Part of it, I assume, is programming. When I was at DeVry, the student body was about ⅔ male, and mostly older. That seemed to be a function of advertising and the programs offered, though it probably also became self-perpetuating at a certain point. Tressie McMillan Cottom later told me that it was an outlier, and that in fact, for-profits as a sector skewed female. That makes the question even harder.
I’m raising the question not to discount the economic issues women face, of course. I’m raising it because as a sector, we seem really bad at answering it.
The sociological treatments I’ve seen of gender and wages suggest that people making secure adult wages with benefits are likelier marriage prospects, and likelier to provide stable homes for children. At a really basic level, that makes sense; it’s easier to be your better self when the wolf isn’t at the door. If we want stable families -- however defined -- good jobs are helpful.

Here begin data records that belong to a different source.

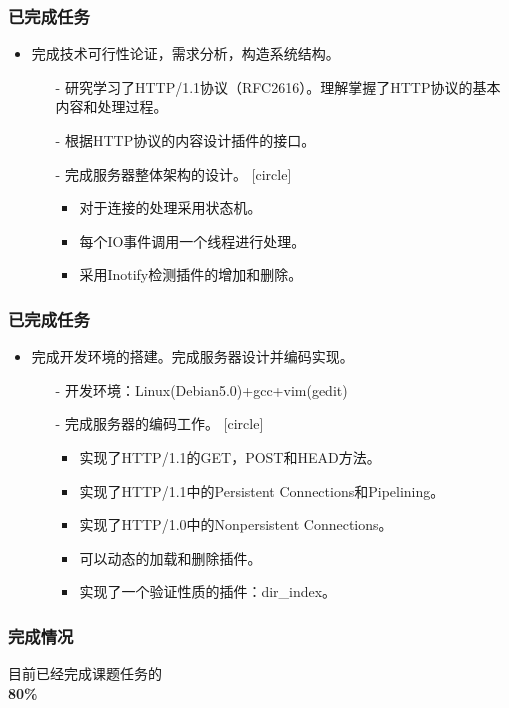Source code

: \documentclass[12pt]{beamer}
\begin{document}
\begin{CJK}{UTF8}{gbsn}
\begin{frame}
	\frametitle{已完成任务}
	\begin{itemize}
		\item 完成技术可行性论证，需求分析，构造系统结构。
		\pause
		\begin{itemize}
			\item[-] 研究学习了HTTP/1.1协议（RFC2616）。理解掌握了HTTP协议的基本内容和处理过程。
			\item[-] 根据HTTP协议的内容设计插件的接口。
			\item[-] 完成服务器整体架构的设计。
			\pause
			\begin{itemize}
				\item 对于连接的处理采用状态机。
				\item 每个IO事件调用一个线程进行处理。
				\item 采用Inotify检测插件的增加和删除。
			\end{itemize}
		\end{itemize}
	\end{itemize}
\end{frame}

\begin{frame}
	\frametitle{已完成任务}
	\begin{itemize}
		\item 完成开发环境的搭建。完成服务器设计并编码实现。
		\begin{itemize}
			\item[-] 开发环境：Linux(Debian5.0)+gcc+vim(gedit)
			\item[-] 完成服务器的编码工作。
			\pause
			\begin{itemize}
				\item 实现了HTTP/1.1的GET，POST和HEAD方法。
				\item 实现了HTTP/1.1中的Persistent Connections和Pipelining。
				\item 实现了HTTP/1.0中的Nonpersistent Connections。
				\item 可以动态的加载和删除插件。
				\item 实现了一个验证性质的插件：dir\_index。
			\end{itemize}
		\end{itemize}
	\end{itemize}
\end{frame}

\begin{frame}
	\begin{center}
		\frametitle{完成情况}
		\pause
		\LARGE{目前已经完成课题任务的}\\
		{\Huge \textbf{80\%} }
		\\
	\end{center}
\end{frame}


\end{CJK}
\end{document}
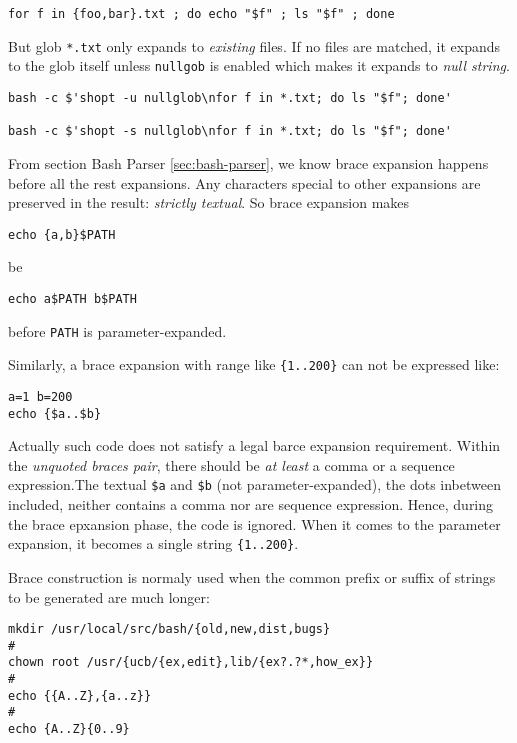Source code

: \begin{lstlisting}
for f in {foo,bar}.txt ; do echo "$f" ; ls "$f" ; done
\end{lstlisting}

But glob \lstinline|*.txt| only expands to \textit{existing} files. If
no files are matched, it expands to the glob itself unless
\lstinline|nullgob| is enabled which makes it expands to
\textit{null string}.

\begin{lstlisting}
bash -c $'shopt -u nullglob\nfor f in *.txt; do ls "$f"; done'

bash -c $'shopt -s nullglob\nfor f in *.txt; do ls "$f"; done'
\end{lstlisting}

From section Bash Parser \ref{sec:bash-parser}, we know brace
expansion happens before all the rest expansions. Any characters
special to other expansions are preserved in the result:
\textit{strictly textual}. So brace expansion makes

\lstinline|echo {a,b}$PATH|

be

\lstinline|echo a$PATH b$PATH|

before \verb|PATH| is parameter-expanded.

Similarly, a brace expansion with range like \lstinline|{1..200}|
can not be expressed like:

\begin{lstlisting}
a=1 b=200
echo {$a..$b}
\end{lstlisting}

Actually such code does not satisfy a legal barce expansion
requirement. Within the \textit{unquoted braces pair}, there
should be \textit{at least} a comma or a sequence expression.The
textual \verb|$a| and \verb|$b| (not parameter-expanded), the dots
inbetween included, neither contains a comma nor are sequence
expression. Hence, during the brace epxansion phase, the code is
ignored. When it comes to the parameter expansion, it becomes a
single string \lstinline|{1..200}|.

Brace construction is normaly used when the common prefix or
suffix of strings to be generated are much longer:

\begin{lstlisting}
mkdir /usr/local/src/bash/{old,new,dist,bugs}
#
chown root /usr/{ucb/{ex,edit},lib/{ex?.?*,how_ex}}
#
echo {{A..Z},{a..z}}
#
echo {A..Z}{0..9}
\end{lstlisting}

In the mid-twentieth century, lots of “disaffected dudes” could find good jobs in the unionized blue collar sector. The blue-collar aristocracy offered the underpinnings for stable family and community life. My grandfather did that. He dropped out of the ninth grade, eventually finding unionized work with Detroit Edison as a lineman. On that salary, he was able to send two kids to college. Mom even talked him into sending her to the University of Michigan, which was a relatively progressive gesture in the early 1960’s. Between his good job and generous public support for higher education, they could do it.
Jobs like that are scarcer now. Brookdale has a program with JCP&L, the local electric utility, to train people for jobs like that; it routinely attracts several hundred applicants for about 25 positions. Nice work if you can get it, but it’s hard to get. The fact that hundreds of applicants show up for that particular program suggests that they’re out there, and if you find the right hook, they’re reachable. We just haven’t found the right hook often enough.
Reaching the disaffected dudes is hard, precisely because they’re disaffected. Churches are often female-dominated and tend to skew older. Outside of the public sector, unions aren’t what they used to be. Even popular culture has fragmented to the point that it can be harder to ensure that you reach people. In the 90’s, DeVry could advertise on Ricki Lake and get her viewers. (It did. Class discussions required etiquette lessons.) With the proliferation of screen options, it’s much harder to get large numbers in one place than it used to be.
Has anyone out there done a consistently good job of attracting underemployed guys in their 20’s and 30’s? If so, how did you do it?